しんみり、しっぱなしにならないがこのお話★


「前にも言ったけど。

 ちっとも面白い話じゃないわよ?」

「……はい」

 二人だけの生徒会室でケイ先輩がゆっくり話し出す。

「でも……うん。

 聞いてくれる?」

「はい!!」


 きっと、まだ先輩にとってはツライんだろう。

 それは目の下のクマを見ればわかる。

 でも、ケイ先輩は話してくれる、と言った。

 それならば、私は聞きたいと思った。

 いつもなゆは、こんな気持ちで私の話を聞いてくれたのかな? なんて思いながら。


「あれは、そうね、今からちょうど1年くらい前かしら。

 あの頃の天体観測部には、10人くらいの部員がいて、すみれ先輩もそのうちの1人。

 生徒会長もやっていたから、部長は別の人だったけれど。

 比較的ゆるい部だったから、生徒会をやりながら所属する人が昔から結構いたのよ。

 ある意味『伝統』もあったしね。

 かくいう私も、すみれ先輩に誘われて入ったんだけど――



「ケイはさー、好きな人っていないのー?」

 同級生の平良(たいら)一美(かずみ)がおもむろに尋ねてきた。

 今は放課後。

 珍しく生徒会の仕事がほとんどなく、1ヶ月ぶりくらいに部室に顔を出した時だった。

 部室には二人だけ。

 一美とは同じクラスで席も近く、結構仲良くしてはいるけど……こんな『ガールズトーク』をするタイプだとは思わなかった。

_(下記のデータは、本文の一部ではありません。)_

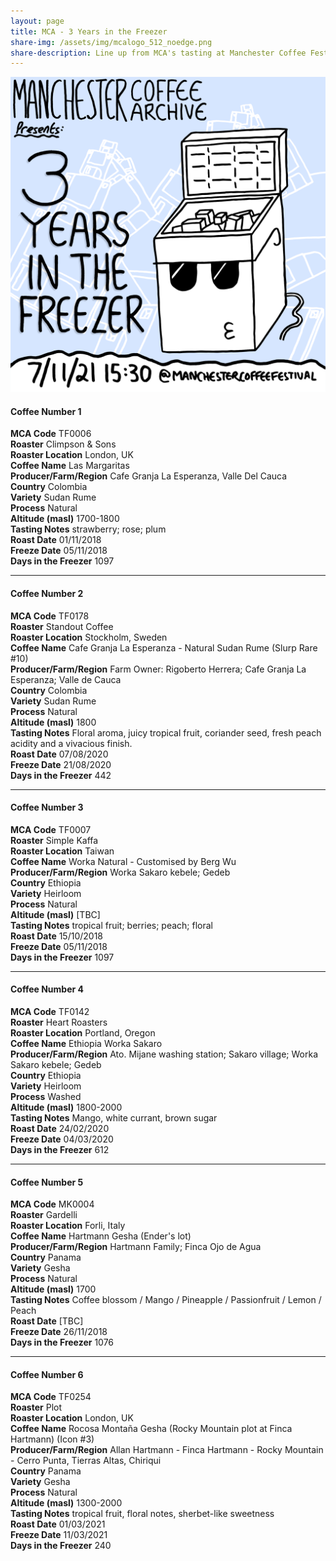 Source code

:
 ```yaml
---
layout: page
title: MCA - 3 Years in the Freezer
share-img: /assets/img/mcalogo_512_noedge.png
share-description: Line up from MCA's tasting at Manchester Coffee Festival 7/11/21
---
```

![MCA - Three Years In The Freezer](./assets/img/mca10_poster_2000px.png)

#### **Coffee Number**	1

**MCA Code**	TF0006  
**Roaster**	Climpson & Sons  
**Roaster Location**	London, UK  
**Coffee Name**	Las Margaritas  
**Producer/Farm/Region**	Cafe Granja La Esperanza, Valle Del Cauca    
**Country**	Colombia  
**Variety**	Sudan Rume  
**Process**	Natural  
**Altitude (masl)**	1700-1800  
**Tasting Notes**	strawberry; rose; plum  
**Roast Date**	01/11/2018  
**Freeze Date**	05/11/2018  
**Days in the Freezer**	1097  

---

#### **Coffee Number**	2

**MCA Code**	TF0178  
**Roaster**	Standout Coffee  
**Roaster Location**	Stockholm, Sweden  
**Coffee Name**	Cafe Granja La Esperanza - Natural Sudan Rume (Slurp Rare #10)  
**Producer/Farm/Region**	Farm Owner: Rigoberto Herrera; Cafe Granja La Esperanza; Valle de Cauca  
**Country**	Colombia  
**Variety**	Sudan Rume  
**Process**	Natural  
**Altitude (masl)**	1800  
**Tasting Notes**	Floral aroma, juicy tropical fruit, coriander seed, fresh peach acidity and a vivacious finish.  
**Roast Date**	07/08/2020  
**Freeze Date**	21/08/2020  
**Days in the Freezer**	442  

---

#### **Coffee Number**	3

**MCA Code**	TF0007  
**Roaster**	Simple Kaffa  
**Roaster Location**	Taiwan  
**Coffee Name**	Worka Natural - Customised by Berg Wu  
**Producer/Farm/Region**	Worka Sakaro kebele; Gedeb  
**Country**	Ethiopia  
**Variety**	Heirloom  
**Process**	Natural  
**Altitude (masl)**	[TBC]  
**Tasting Notes**	tropical fruit; berries; peach; floral  
**Roast Date**	15/10/2018  
**Freeze Date**	05/11/2018  
**Days in the Freezer**	1097  

---

#### **Coffee Number**	4

**MCA Code**	TF0142  
**Roaster**	Heart Roasters  
**Roaster Location**	Portland, Oregon  
**Coffee Name**	Ethiopia Worka Sakaro  
**Producer/Farm/Region**	Ato. Mijane washing station; Sakaro village; Worka Sakaro kebele; Gedeb  
**Country**	Ethiopia  
**Variety**	Heirloom  
**Process**	Washed  
**Altitude (masl)**	1800-2000  
**Tasting Notes**	Mango, white currant, brown sugar  
**Roast Date**	24/02/2020  
**Freeze Date**	04/03/2020  
**Days in the Freezer**	612  

---

#### **Coffee Number**	5

**MCA Code**	MK0004  
**Roaster**	Gardelli  
**Roaster Location**	Forli, Italy  
**Coffee Name**	Hartmann Gesha (Ender's lot)  
**Producer/Farm/Region**	Hartmann Family; Finca Ojo de Agua  
**Country**	Panama  
**Variety**	Gesha  
**Process**	Natural  
**Altitude (masl)**	1700  
**Tasting Notes**	Coffee blossom / Mango / Pineapple / Passionfruit / Lemon / Peach   
**Roast Date**	[TBC]  
**Freeze Date**	26/11/2018  
**Days in the Freezer**	1076  

---

#### **Coffee Number**	6

**MCA Code**	TF0254  
**Roaster**	Plot  
**Roaster Location**	London, UK  
**Coffee Name**	Rocosa Montaña Gesha (Rocky Mountain plot at Finca Hartmann) (Icon #3)  
**Producer/Farm/Region**	Allan Hartmann - Finca Hartmann - Rocky Mountain - Cerro Punta, Tierras Altas, Chiriqui  
**Country**	Panama  
**Variety**	Gesha  
**Process**	Natural  
**Altitude (masl)**	1300-2000  
**Tasting Notes**	tropical fruit, floral notes, sherbet-like sweetness  
**Roast Date**	01/03/2021  
**Freeze Date**	11/03/2021  
**Days in the Freezer**	240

 まぁ、いつもと違う、他に誰もいない、ってのがそういう話をさせたのかもしれないけど。

「なぁに? 急に」

「んー、なんとなーくー?

 クールビューティと名高いケイにもそういう感情ってあるのかなー、って」

「かーずーみー??

 私だって別に機械やなんかで出来ているわけじゃないんだから、いくらなんでも――」

「え!? いるの!? 好きな人!?」

「……いないけど」

「だーよねー」

 好きな人がいない=感情がない、ではないのだけど。

 まぁ、いいわ。

 この流れは、自分の話を聞いて欲しいための前フリなのだろうし。


「で、一美に好きな人が出来た、ってことでいいのかしら?」

「……おお、なんでわかったの?

 ケイってばエスパー?」

 そんなに目を丸くしてびっくりしなくても。

「あのね。

 話したくてたまらない、って顔しながらそんなこと聞かれたら、誰だってわかるわよ」

「うぇ……顔に出てた?」

「思いっきり」

「あちゃー」

 そういって顔に手を当てて天井を仰ぐ。

 ……そういえば、うちの親戚のおじさんもそういうリアクションをよくしてたなぁ、と思い出す。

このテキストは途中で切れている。